Task description:
Each record below should be written out again exactly as given.

Plain-text document sources:
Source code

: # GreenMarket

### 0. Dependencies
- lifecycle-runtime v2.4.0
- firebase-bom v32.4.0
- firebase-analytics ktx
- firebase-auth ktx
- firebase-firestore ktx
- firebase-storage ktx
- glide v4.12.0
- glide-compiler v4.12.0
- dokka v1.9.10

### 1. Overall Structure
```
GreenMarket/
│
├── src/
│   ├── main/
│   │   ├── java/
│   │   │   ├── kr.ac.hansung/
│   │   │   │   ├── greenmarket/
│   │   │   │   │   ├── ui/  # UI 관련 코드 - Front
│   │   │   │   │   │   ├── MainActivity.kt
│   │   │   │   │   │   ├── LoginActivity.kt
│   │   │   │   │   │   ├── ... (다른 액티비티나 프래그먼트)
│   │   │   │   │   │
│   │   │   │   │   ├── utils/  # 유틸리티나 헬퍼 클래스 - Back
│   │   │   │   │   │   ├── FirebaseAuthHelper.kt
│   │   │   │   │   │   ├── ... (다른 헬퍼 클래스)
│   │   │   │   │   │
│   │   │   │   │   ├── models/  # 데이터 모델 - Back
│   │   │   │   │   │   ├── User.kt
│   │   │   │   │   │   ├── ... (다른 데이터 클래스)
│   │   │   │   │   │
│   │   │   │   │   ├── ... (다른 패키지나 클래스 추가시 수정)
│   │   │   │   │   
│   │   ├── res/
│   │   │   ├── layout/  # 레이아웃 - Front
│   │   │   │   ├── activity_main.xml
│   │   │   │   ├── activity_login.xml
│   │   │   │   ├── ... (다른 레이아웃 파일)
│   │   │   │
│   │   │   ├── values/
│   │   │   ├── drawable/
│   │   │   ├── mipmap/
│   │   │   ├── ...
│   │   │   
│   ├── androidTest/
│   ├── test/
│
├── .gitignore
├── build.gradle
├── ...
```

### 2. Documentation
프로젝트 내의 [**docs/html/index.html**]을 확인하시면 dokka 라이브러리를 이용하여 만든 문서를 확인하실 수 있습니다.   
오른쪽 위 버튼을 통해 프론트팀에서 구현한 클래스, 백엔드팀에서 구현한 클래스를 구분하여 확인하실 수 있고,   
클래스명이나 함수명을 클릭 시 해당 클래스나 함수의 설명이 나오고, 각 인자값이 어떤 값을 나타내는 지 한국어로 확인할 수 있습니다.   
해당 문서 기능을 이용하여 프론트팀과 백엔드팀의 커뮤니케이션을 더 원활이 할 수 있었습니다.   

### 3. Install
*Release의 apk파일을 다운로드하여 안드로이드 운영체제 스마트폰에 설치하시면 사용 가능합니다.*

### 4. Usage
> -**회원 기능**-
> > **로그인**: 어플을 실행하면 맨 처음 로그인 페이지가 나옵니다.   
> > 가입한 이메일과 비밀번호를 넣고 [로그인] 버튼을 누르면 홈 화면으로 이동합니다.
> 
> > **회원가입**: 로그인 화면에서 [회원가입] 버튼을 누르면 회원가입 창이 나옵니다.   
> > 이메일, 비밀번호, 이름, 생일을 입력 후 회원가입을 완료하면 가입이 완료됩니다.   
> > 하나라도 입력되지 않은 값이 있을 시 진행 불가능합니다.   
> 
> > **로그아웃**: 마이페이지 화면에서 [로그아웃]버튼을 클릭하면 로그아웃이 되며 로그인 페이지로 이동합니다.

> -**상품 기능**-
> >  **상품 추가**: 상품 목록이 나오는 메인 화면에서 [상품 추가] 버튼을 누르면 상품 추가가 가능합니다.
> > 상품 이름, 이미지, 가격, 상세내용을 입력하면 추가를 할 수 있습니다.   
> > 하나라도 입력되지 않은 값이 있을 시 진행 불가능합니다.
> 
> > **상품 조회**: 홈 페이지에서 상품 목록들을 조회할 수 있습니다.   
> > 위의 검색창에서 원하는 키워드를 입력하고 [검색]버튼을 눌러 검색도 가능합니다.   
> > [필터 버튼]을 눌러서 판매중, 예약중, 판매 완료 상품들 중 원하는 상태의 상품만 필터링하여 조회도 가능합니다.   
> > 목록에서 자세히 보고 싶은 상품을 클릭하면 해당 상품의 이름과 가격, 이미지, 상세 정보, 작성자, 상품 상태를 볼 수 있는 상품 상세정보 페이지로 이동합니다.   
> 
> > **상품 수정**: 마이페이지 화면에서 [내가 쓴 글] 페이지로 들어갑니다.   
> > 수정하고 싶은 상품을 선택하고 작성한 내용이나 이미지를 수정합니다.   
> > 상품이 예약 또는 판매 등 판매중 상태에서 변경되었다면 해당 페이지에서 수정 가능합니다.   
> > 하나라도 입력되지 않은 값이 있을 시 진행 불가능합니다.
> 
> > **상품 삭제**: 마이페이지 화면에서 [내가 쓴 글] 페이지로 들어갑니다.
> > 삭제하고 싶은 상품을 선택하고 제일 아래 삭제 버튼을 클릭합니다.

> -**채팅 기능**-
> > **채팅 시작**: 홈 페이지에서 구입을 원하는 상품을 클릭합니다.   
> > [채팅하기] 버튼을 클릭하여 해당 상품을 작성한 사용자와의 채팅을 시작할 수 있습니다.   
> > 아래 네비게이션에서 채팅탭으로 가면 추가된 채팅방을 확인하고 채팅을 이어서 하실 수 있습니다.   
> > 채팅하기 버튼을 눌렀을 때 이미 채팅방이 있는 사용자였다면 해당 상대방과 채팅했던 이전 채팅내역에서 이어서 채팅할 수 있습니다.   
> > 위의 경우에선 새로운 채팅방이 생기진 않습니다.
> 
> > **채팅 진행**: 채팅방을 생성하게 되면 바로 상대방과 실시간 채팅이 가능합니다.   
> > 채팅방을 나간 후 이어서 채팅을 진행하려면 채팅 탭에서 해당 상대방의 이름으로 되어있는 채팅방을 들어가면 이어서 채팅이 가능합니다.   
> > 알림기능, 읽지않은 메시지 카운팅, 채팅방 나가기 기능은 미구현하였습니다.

Task answer:
Source code

: # GreenMarket

### 0. Dependencies
- lifecycle-runtime v2.4.0
- firebase-bom v32.4.0
- firebase-analytics ktx
- firebase-auth ktx
- firebase-firestore ktx
- firebase-storage ktx
- glide v4.12.0
- glide-compiler v4.12.0
- dokka v1.9.10

### 1. Overall Structure
```
GreenMarket/
│
├── src/
│   ├── main/
│   │   ├── java/
│   │   │   ├── kr.ac.hansung/
│   │   │   │   ├── greenmarket/
│   │   │   │   │   ├── ui/  # UI 관련 코드 - Front
│   │   │   │   │   │   ├── MainActivity.kt
│   │   │   │   │   │   ├── LoginActivity.kt
│   │   │   │   │   │   ├── ... (다른 액티비티나 프래그먼트)
│   │   │   │   │   │
│   │   │   │   │   ├── utils/  # 유틸리티나 헬퍼 클래스 - Back
│   │   │   │   │   │   ├── FirebaseAuthHelper.kt
│   │   │   │   │   │   ├── ... (다른 헬퍼 클래스)
│   │   │   │   │   │
│   │   │   │   │   ├── models/  # 데이터 모델 - Back
│   │   │   │   │   │   ├── User.kt
│   │   │   │   │   │   ├── ... (다른 데이터 클래스)
│   │   │   │   │   │
│   │   │   │   │   ├── ... (다른 패키지나 클래스 추가시 수정)
│   │   │   │   │   
│   │   ├── res/
│   │   │   ├── layout/  # 레이아웃 - Front
│   │   │   │   ├── activity_main.xml
│   │   │   │   ├── activity_login.xml
│   │   │   │   ├── ... (다른 레이아웃 파일)
│   │   │   │
│   │   │   ├── values/
│   │   │   ├── drawable/
│   │   │   ├── mipmap/
│   │   │   ├── ...
│   │   │   
│   ├── androidTest/
│   ├── test/
│
├── .gitignore
├── build.gradle
├── ...
```

### 2. Documentation
프로젝트 내의 [**docs/html/index.html**]을 확인하시면 dokka 라이브러리를 이용하여 만든 문서를 확인하실 수 있습니다.   
오른쪽 위 버튼을 통해 프론트팀에서 구현한 클래스, 백엔드팀에서 구현한 클래스를 구분하여 확인하실 수 있고,   
클래스명이나 함수명을 클릭 시 해당 클래스나 함수의 설명이 나오고, 각 인자값이 어떤 값을 나타내는 지 한국어로 확인할 수 있습니다.   
해당 문서 기능을 이용하여 프론트팀과 백엔드팀의 커뮤니케이션을 더 원활이 할 수 있었습니다.   

### 3. Install
*Release의 apk파일을 다운로드하여 안드로이드 운영체제 스마트폰에 설치하시면 사용 가능합니다.*

### 4. Usage
> -**회원 기능**-
> > **로그인**: 어플을 실행하면 맨 처음 로그인 페이지가 나옵니다.   
> > 가입한 이메일과 비밀번호를 넣고 [로그인] 버튼을 누르면 홈 화면으로 이동합니다.
> 
> > **회원가입**: 로그인 화면에서 [회원가입] 버튼을 누르면 회원가입 창이 나옵니다.   
> > 이메일, 비밀번호, 이름, 생일을 입력 후 회원가입을 완료하면 가입이 완료됩니다.   
> > 하나라도 입력되지 않은 값이 있을 시 진행 불가능합니다.   
> 
> > **로그아웃**: 마이페이지 화면에서 [로그아웃]버튼을 클릭하면 로그아웃이 되며 로그인 페이지로 이동합니다.

> -**상품 기능**-
> >  **상품 추가**: 상품 목록이 나오는 메인 화면에서 [상품 추가] 버튼을 누르면 상품 추가가 가능합니다.
> > 상품 이름, 이미지, 가격, 상세내용을 입력하면 추가를 할 수 있습니다.   
> > 하나라도 입력되지 않은 값이 있을 시 진행 불가능합니다.
> 
> > **상품 조회**: 홈 페이지에서 상품 목록들을 조회할 수 있습니다.   
> > 위의 검색창에서 원하는 키워드를 입력하고 [검색]버튼을 눌러 검색도 가능합니다.   
> > [필터 버튼]을 눌러서 판매중, 예약중, 판매 완료 상품들 중 원하는 상태의 상품만 필터링하여 조회도 가능합니다.   
> > 목록에서 자세히 보고 싶은 상품을 클릭하면 해당 상품의 이름과 가격, 이미지, 상세 정보, 작성자, 상품 상태를 볼 수 있는 상품 상세정보 페이지로 이동합니다.   
> 
> > **상품 수정**: 마이페이지 화면에서 [내가 쓴 글] 페이지로 들어갑니다.   
> > 수정하고 싶은 상품을 선택하고 작성한 내용이나 이미지를 수정합니다.   
> > 상품이 예약 또는 판매 등 판매중 상태에서 변경되었다면 해당 페이지에서 수정 가능합니다.   
> > 하나라도 입력되지 않은 값이 있을 시 진행 불가능합니다.
> 
> > **상품 삭제**: 마이페이지 화면에서 [내가 쓴 글] 페이지로 들어갑니다.
> > 삭제하고 싶은 상품을 선택하고 제일 아래 삭제 버튼을 클릭합니다.

> -**채팅 기능**-
> > **채팅 시작**: 홈 페이지에서 구입을 원하는 상품을 클릭합니다.   
> > [채팅하기] 버튼을 클릭하여 해당 상품을 작성한 사용자와의 채팅을 시작할 수 있습니다.   
> > 아래 네비게이션에서 채팅탭으로 가면 추가된 채팅방을 확인하고 채팅을 이어서 하실 수 있습니다.   
> > 채팅하기 버튼을 눌렀을 때 이미 채팅방이 있는 사용자였다면 해당 상대방과 채팅했던 이전 채팅내역에서 이어서 채팅할 수 있습니다.   
> > 위의 경우에선 새로운 채팅방이 생기진 않습니다.
> 
> > **채팅 진행**: 채팅방을 생성하게 되면 바로 상대방과 실시간 채팅이 가능합니다.   
> > 채팅방을 나간 후 이어서 채팅을 진행하려면 채팅 탭에서 해당 상대방의 이름으로 되어있는 채팅방을 들어가면 이어서 채팅이 가능합니다.   
> > 알림기능, 읽지않은 메시지 카운팅, 채팅방 나가기 기능은 미구현하였습니다.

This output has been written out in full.